_PROVIDED ENTRIES:_
______________________________

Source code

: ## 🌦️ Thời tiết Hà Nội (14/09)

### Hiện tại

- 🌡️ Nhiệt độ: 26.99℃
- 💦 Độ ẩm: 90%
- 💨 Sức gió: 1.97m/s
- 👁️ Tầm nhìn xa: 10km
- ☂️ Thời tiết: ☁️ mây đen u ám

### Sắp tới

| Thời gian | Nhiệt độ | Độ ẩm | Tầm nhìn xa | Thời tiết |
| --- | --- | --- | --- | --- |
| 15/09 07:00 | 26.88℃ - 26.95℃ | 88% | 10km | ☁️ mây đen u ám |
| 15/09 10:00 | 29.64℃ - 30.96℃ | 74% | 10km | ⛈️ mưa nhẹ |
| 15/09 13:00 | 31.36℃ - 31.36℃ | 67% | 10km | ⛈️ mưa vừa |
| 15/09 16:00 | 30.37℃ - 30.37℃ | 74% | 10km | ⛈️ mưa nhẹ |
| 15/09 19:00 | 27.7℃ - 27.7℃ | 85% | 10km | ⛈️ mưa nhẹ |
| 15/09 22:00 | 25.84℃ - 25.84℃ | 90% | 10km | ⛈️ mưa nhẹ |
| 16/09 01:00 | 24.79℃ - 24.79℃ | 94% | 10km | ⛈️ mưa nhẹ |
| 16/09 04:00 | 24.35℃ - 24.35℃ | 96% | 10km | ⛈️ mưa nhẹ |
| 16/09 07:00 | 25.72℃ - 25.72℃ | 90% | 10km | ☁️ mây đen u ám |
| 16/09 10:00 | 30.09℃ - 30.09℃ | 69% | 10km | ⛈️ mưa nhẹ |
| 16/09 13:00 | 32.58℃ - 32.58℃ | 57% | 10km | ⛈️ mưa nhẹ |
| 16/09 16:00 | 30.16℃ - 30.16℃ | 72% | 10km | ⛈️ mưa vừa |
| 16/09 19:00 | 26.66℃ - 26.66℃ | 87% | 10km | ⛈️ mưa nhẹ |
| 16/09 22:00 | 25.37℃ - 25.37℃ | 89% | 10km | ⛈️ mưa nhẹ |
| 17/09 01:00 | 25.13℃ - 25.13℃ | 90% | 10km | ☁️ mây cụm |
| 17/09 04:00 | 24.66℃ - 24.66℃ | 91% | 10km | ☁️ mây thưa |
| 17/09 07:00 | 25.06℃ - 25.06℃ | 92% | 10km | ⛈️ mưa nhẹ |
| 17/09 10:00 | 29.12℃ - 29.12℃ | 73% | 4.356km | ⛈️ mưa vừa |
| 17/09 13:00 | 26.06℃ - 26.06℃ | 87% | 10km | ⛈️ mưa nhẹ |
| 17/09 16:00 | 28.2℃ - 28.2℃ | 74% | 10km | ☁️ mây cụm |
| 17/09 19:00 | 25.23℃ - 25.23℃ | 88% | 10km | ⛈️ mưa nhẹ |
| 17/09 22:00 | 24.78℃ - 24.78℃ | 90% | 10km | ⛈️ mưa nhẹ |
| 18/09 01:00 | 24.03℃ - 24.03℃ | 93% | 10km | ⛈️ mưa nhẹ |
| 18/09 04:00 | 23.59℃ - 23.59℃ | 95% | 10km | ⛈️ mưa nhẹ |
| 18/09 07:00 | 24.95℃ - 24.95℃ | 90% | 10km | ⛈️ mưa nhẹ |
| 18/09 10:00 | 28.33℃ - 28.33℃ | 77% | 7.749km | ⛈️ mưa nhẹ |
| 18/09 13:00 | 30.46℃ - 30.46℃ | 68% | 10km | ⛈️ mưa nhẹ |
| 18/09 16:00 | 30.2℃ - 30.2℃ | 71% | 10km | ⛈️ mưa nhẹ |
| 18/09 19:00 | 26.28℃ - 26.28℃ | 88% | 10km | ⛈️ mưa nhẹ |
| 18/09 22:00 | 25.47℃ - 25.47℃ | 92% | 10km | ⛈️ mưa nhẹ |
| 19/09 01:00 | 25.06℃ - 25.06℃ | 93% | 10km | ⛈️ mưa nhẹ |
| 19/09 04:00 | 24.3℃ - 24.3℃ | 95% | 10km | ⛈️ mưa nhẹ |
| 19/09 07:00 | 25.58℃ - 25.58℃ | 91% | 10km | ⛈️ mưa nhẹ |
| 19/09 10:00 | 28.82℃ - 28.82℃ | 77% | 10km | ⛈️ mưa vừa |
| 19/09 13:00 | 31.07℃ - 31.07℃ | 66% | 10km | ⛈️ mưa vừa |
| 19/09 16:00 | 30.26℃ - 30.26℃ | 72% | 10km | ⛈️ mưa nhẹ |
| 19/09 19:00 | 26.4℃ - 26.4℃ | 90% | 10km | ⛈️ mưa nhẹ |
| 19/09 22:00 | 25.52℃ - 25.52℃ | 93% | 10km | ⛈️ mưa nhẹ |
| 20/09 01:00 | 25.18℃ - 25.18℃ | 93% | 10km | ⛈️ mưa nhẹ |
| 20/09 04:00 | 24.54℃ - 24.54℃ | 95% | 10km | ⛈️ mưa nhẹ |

______________________________

_ABOUT THIS TASK:_
Would you please transcribe the records above in full and exactly?

_ANSWER BOX:_
Source code

: ## 🌦️ Thời tiết Hà Nội (14/09)

### Hiện tại

- 🌡️ Nhiệt độ: 26.99℃
- 💦 Độ ẩm: 90%
- 💨 Sức gió: 1.97m/s
- 👁️ Tầm nhìn xa: 10km
- ☂️ Thời tiết: ☁️ mây đen u ám

### Sắp tới

| Thời gian | Nhiệt độ | Độ ẩm | Tầm nhìn xa | Thời tiết |
| --- | --- | --- | --- | --- |
| 15/09 07:00 | 26.88℃ - 26.95℃ | 88% | 10km | ☁️ mây đen u ám |
| 15/09 10:00 | 29.64℃ - 30.96℃ | 74% | 10km | ⛈️ mưa nhẹ |
| 15/09 13:00 | 31.36℃ - 31.36℃ | 67% | 10km | ⛈️ mưa vừa |
| 15/09 16:00 | 30.37℃ - 30.37℃ | 74% | 10km | ⛈️ mưa nhẹ |
| 15/09 19:00 | 27.7℃ - 27.7℃ | 85% | 10km | ⛈️ mưa nhẹ |
| 15/09 22:00 | 25.84℃ - 25.84℃ | 90% | 10km | ⛈️ mưa nhẹ |
| 16/09 01:00 | 24.79℃ - 24.79℃ | 94% | 10km | ⛈️ mưa nhẹ |
| 16/09 04:00 | 24.35℃ - 24.35℃ | 96% | 10km | ⛈️ mưa nhẹ |
| 16/09 07:00 | 25.72℃ - 25.72℃ | 90% | 10km | ☁️ mây đen u ám |
| 16/09 10:00 | 30.09℃ - 30.09℃ | 69% | 10km | ⛈️ mưa nhẹ |
| 16/09 13:00 | 32.58℃ - 32.58℃ | 57% | 10km | ⛈️ mưa nhẹ |
| 16/09 16:00 | 30.16℃ - 30.16℃ | 72% | 10km | ⛈️ mưa vừa |
| 16/09 19:00 | 26.66℃ - 26.66℃ | 87% | 10km | ⛈️ mưa nhẹ |
| 16/09 22:00 | 25.37℃ - 25.37℃ | 89% | 10km | ⛈️ mưa nhẹ |
| 17/09 01:00 | 25.13℃ - 25.13℃ | 90% | 10km | ☁️ mây cụm |
| 17/09 04:00 | 24.66℃ - 24.66℃ | 91% | 10km | ☁️ mây thưa |
| 17/09 07:00 | 25.06℃ - 25.06℃ | 92% | 10km | ⛈️ mưa nhẹ |
| 17/09 10:00 | 29.12℃ - 29.12℃ | 73% | 4.356km | ⛈️ mưa vừa |
| 17/09 13:00 | 26.06℃ - 26.06℃ | 87% | 10km | ⛈️ mưa nhẹ |
| 17/09 16:00 | 28.2℃ - 28.2℃ | 74% | 10km | ☁️ mây cụm |
| 17/09 19:00 | 25.23℃ - 25.23℃ | 88% | 10km | ⛈️ mưa nhẹ |
| 17/09 22:00 | 24.78℃ - 24.78℃ | 90% | 10km | ⛈️ mưa nhẹ |
| 18/09 01:00 | 24.03℃ - 24.03℃ | 93% | 10km | ⛈️ mưa nhẹ |
| 18/09 04:00 | 23.59℃ - 23.59℃ | 95% | 10km | ⛈️ mưa nhẹ |
| 18/09 07:00 | 24.95℃ - 24.95℃ | 90% | 10km | ⛈️ mưa nhẹ |
| 18/09 10:00 | 28.33℃ - 28.33℃ | 77% | 7.749km | ⛈️ mưa nhẹ |
| 18/09 13:00 | 30.46℃ - 30.46℃ | 68% | 10km | ⛈️ mưa nhẹ |
| 18/09 16:00 | 30.2℃ - 30.2℃ | 71% | 10km | ⛈️ mưa nhẹ |
| 18/09 19:00 | 26.28℃ - 26.28℃ | 88% | 10km | ⛈️ mưa nhẹ |
| 18/09 22:00 | 25.47℃ - 25.47℃ | 92% | 10km | ⛈️ mưa nhẹ |
| 19/09 01:00 | 25.06℃ - 25.06℃ | 93% | 10km | ⛈️ mưa nhẹ |
| 19/09 04:00 | 24.3℃ - 24.3℃ | 95% | 10km | ⛈️ mưa nhẹ |
| 19/09 07:00 | 25.58℃ - 25.58℃ | 91% | 10km | ⛈️ mưa nhẹ |
| 19/09 10:00 | 28.82℃ - 28.82℃ | 77% | 10km | ⛈️ mưa vừa |
| 19/09 13:00 | 31.07℃ - 31.07℃ | 66% | 10km | ⛈️ mưa vừa |
| 19/09 16:00 | 30.26℃ - 30.26℃ | 72% | 10km | ⛈️ mưa nhẹ |
| 19/09 19:00 | 26.4℃ - 26.4℃ | 90% | 10km | ⛈️ mưa nhẹ |
| 19/09 22:00 | 25.52℃ - 25.52℃ | 93% | 10km | ⛈️ mưa nhẹ |
| 20/09 01:00 | 25.18℃ - 25.18℃ | 93% | 10km | ⛈️ mưa nhẹ |
| 20/09 04:00 | 24.54℃ - 24.54℃ | 95% | 10km | ⛈️ mưa nhẹ |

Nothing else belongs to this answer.